INPUT DATA Block Start

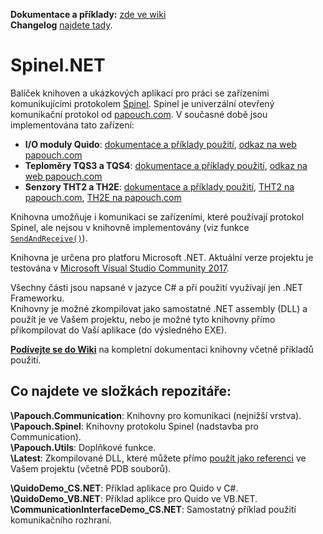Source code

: **Dokumentace a příklady:** [zde ve wiki](https://github.com/Papouchcom/spinel.net/wiki)  
**Changelog** [najdete tady](https://github.com/Papouchcom/spinel.net/wiki).
# Spinel.NET
Balíček knihoven a ukázkových aplikací pro práci se zařízeními komunikujícími protokolem [Spinel](https://www.papouch.com/cz/website/mainmenu/spinel/). Spinel je univerzální otevřený komunikační protokol od [papouch.com](https://www.papouch.com). V současné době jsou implementována tato zařízení:  
* **I/O moduly Quido**: [dokumentace a příklady použití](https://github.com/Papouchcom/spinel.net/wiki/Dokumentace:-Quido), [odkaz na web papouch.com](https://www.papouch.com/cz/website/mainmenu/clanky/vyberte-si/io-pro-ethernet-usb-rs485-rs232/)  
* **Teploměry TQS3 a TQS4**: [dokumentace a příklady použití](https://github.com/Papouchcom/spinel.net/wiki/Dokumentace:-TQS), [odkaz na web papouch.com](https://www.papouch.com/cz/website/mainmenu/products/mereni/teplomery-vlhkomery/rs485-tqs/)  
* **Senzory THT2 a TH2E**: [dokumentace a příklady použití](https://github.com/Papouchcom/spinel.net/wiki/Dokumentace:-THT2,-TH2E), [THT2 na papouch.com](https://www.papouch.com/cz/shop/product/tht2-vlhkomer-teplomer-rs485/), [TH2E na papouch.com](https://www.papouch.com/cz/shop/product/th2e-ethernetovy-teplomer-s-vlhkomerem/)  

Knihovna umožňuje i komunikaci se zařízeními, které používají protokol Spinel, ale nejsou v knihovně implementovány (viz funkce [`SendAndReceive()`](https://github.com/Papouchcom/spinel.net/wiki/Spinel:-Ostatn%C3%AD-instrukce)).

Knihovna je určena pro platforu Microsoft .NET. Aktuální verze projektu je testována v [Microsoft Visual Studio Community 2017](https://www.visualstudio.com/cs/downloads/).  

Všechny části jsou napsané v jazyce C# a při použití využívají jen .NET Frameworku.  
Knihovny je možné zkompilovat jako samostatné .NET assembly (DLL) a použít je ve Vašem projektu, nebo je možné tyto knihovny přímo přikompilovat do Vaší aplikace (do výsledného EXE).

**[Podívejte se do Wiki](https://github.com/Papouchcom/spinel.net/wiki)** na kompletní dokumentaci knihovny včetně příkladů použití.

Co najdete ve složkách repozitáře:
-------------
**\Papouch.Communication**:  Knihovny pro komunikaci (nejnižší vrstva).  
**\Papouch.Spinel**: Knihovny protokolu Spinel (nadstavba pro Communication).  
**\Papouch.Utils**: Doplňkové funkce.  
**\Latest**: Zkompilované DLL, které můžete přímo [použít jako referenci](https://github.com/Papouchcom/spinel.net/wiki/Jak-do-projektu-p%C5%99idat-referenci-na-knihovny-spinel.net%3F) ve Vašem projektu (včetně PDB souborů).
  
**\QuidoDemo_CS.NET**: Příklad aplikace pro Quido v C#.  
**\QuidoDemo_VB.NET**: Příklad aplikce pro Quido ve VB.NET.  
**\CommunicationInterfaceDemo_CS.NET**: Samostatný příklad použití komunikačního rozhraní.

INPUT DATA Block End

» WHAT NEEDS TO BE DONE
The data above should be returned in full, exactly as written, apart from its images.

» REPLY TO THE EXERCISE
Source code

: **Dokumentace a příklady:** [zde ve wiki](https://github.com/Papouchcom/spinel.net/wiki)  
**Changelog** [najdete tady](https://github.com/Papouchcom/spinel.net/wiki).
# Spinel.NET
Balíček knihoven a ukázkových aplikací pro práci se zařízeními komunikujícími protokolem [Spinel](https://www.papouch.com/cz/website/mainmenu/spinel/). Spinel je univerzální otevřený komunikační protokol od [papouch.com](https://www.papouch.com). V současné době jsou implementována tato zařízení:  
* **I/O moduly Quido**: [dokumentace a příklady použití](https://github.com/Papouchcom/spinel.net/wiki/Dokumentace:-Quido), [odkaz na web papouch.com](https://www.papouch.com/cz/website/mainmenu/clanky/vyberte-si/io-pro-ethernet-usb-rs485-rs232/)  
* **Teploměry TQS3 a TQS4**: [dokumentace a příklady použití](https://github.com/Papouchcom/spinel.net/wiki/Dokumentace:-TQS), [odkaz na web papouch.com](https://www.papouch.com/cz/website/mainmenu/products/mereni/teplomery-vlhkomery/rs485-tqs/)  
* **Senzory THT2 a TH2E**: [dokumentace a příklady použití](https://github.com/Papouchcom/spinel.net/wiki/Dokumentace:-THT2,-TH2E), [THT2 na papouch.com](https://www.papouch.com/cz/shop/product/tht2-vlhkomer-teplomer-rs485/), [TH2E na papouch.com](https://www.papouch.com/cz/shop/product/th2e-ethernetovy-teplomer-s-vlhkomerem/)  

Knihovna umožňuje i komunikaci se zařízeními, které používají protokol Spinel, ale nejsou v knihovně implementovány (viz funkce [`SendAndReceive()`](https://github.com/Papouchcom/spinel.net/wiki/Spinel:-Ostatn%C3%AD-instrukce)).

Knihovna je určena pro platforu Microsoft .NET. Aktuální verze projektu je testována v [Microsoft Visual Studio Community 2017](https://www.visualstudio.com/cs/downloads/).  

Všechny části jsou napsané v jazyce C# a při použití využívají jen .NET Frameworku.  
Knihovny je možné zkompilovat jako samostatné .NET assembly (DLL) a použít je ve Vašem projektu, nebo je možné tyto knihovny přímo přikompilovat do Vaší aplikace (do výsledného EXE).

**[Podívejte se do Wiki](https://github.com/Papouchcom/spinel.net/wiki)** na kompletní dokumentaci knihovny včetně příkladů použití.

Co najdete ve složkách repozitáře:
-------------
**\Papouch.Communication**:  Knihovny pro komunikaci (nejnižší vrstva).  
**\Papouch.Spinel**: Knihovny protokolu Spinel (nadstavba pro Communication).  
**\Papouch.Utils**: Doplňkové funkce.  
**\Latest**: Zkompilované DLL, které můžete přímo [použít jako referenci](https://github.com/Papouchcom/spinel.net/wiki/Jak-do-projektu-p%C5%99idat-referenci-na-knihovny-spinel.net%3F) ve Vašem projektu (včetně PDB souborů).
  
**\QuidoDemo_CS.NET**: Příklad aplikace pro Quido v C#.  
**\QuidoDemo_VB.NET**: Příklad aplikce pro Quido ve VB.NET.  
**\CommunicationInterfaceDemo_CS.NET**: Samostatný příklad použití komunikačního rozhraní.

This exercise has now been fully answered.